— PROBLEM DESCRIPTION —
Scan the records for lines with the word "META", and copy every such line.
#### GIVEN RECORDS
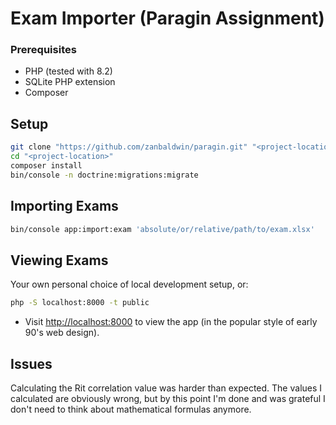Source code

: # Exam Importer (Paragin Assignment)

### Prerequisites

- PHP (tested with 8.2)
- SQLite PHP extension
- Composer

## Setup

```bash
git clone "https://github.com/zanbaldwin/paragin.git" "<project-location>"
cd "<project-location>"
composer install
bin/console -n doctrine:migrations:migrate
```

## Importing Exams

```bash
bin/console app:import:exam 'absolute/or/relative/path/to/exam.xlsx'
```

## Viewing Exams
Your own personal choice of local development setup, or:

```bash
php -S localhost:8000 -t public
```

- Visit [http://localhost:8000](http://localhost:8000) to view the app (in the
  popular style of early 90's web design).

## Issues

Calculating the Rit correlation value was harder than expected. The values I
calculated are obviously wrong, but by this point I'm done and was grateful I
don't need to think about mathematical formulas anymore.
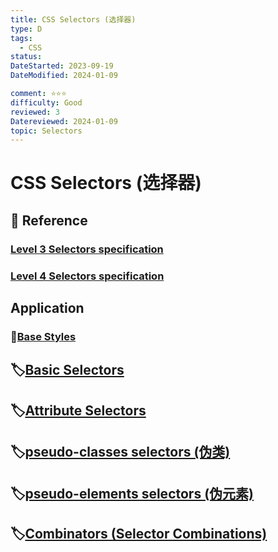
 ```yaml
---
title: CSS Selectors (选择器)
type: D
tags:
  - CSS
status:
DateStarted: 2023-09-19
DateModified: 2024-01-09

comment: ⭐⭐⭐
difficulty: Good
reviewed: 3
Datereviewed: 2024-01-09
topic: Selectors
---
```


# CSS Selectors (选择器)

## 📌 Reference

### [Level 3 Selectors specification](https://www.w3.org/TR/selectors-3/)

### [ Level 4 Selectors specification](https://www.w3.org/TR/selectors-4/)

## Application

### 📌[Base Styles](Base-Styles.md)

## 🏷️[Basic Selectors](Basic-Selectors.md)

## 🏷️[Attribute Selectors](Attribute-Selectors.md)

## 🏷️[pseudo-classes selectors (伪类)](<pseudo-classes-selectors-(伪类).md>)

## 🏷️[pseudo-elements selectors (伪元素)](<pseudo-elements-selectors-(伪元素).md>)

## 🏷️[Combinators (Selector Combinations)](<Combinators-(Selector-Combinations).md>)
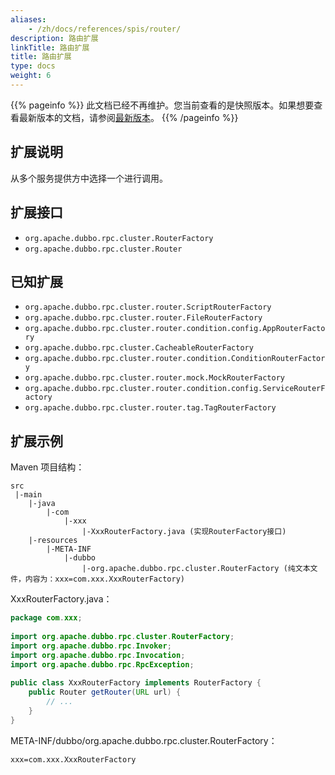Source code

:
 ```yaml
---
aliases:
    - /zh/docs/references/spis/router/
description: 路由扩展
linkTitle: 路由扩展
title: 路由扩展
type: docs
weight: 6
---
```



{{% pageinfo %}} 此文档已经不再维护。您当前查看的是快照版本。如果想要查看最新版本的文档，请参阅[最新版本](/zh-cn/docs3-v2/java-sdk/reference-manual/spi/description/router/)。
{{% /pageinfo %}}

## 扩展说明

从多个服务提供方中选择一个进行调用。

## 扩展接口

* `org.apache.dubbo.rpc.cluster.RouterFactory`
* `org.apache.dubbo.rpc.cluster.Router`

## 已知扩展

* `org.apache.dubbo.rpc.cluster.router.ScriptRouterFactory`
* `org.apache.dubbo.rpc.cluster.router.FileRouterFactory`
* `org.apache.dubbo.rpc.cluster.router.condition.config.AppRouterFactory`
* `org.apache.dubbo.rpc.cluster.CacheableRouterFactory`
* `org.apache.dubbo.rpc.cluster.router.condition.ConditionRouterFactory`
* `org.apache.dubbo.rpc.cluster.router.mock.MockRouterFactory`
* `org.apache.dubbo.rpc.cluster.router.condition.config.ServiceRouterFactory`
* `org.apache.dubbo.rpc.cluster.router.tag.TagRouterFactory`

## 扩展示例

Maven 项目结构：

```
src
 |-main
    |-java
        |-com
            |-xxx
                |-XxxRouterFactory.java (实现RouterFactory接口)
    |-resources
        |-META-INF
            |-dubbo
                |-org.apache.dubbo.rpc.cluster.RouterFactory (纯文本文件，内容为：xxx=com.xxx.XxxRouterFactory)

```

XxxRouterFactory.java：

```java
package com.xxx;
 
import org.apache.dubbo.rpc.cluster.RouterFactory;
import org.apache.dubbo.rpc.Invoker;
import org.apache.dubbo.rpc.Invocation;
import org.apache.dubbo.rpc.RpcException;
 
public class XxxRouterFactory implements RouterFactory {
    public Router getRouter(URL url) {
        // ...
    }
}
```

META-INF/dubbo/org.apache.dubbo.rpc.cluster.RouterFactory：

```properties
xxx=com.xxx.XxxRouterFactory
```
########
— WRITTEN SOLUTION —
        |-META-INF
META-INF/dubbo/org.apache.dubbo.rpc.cluster.RouterFactory：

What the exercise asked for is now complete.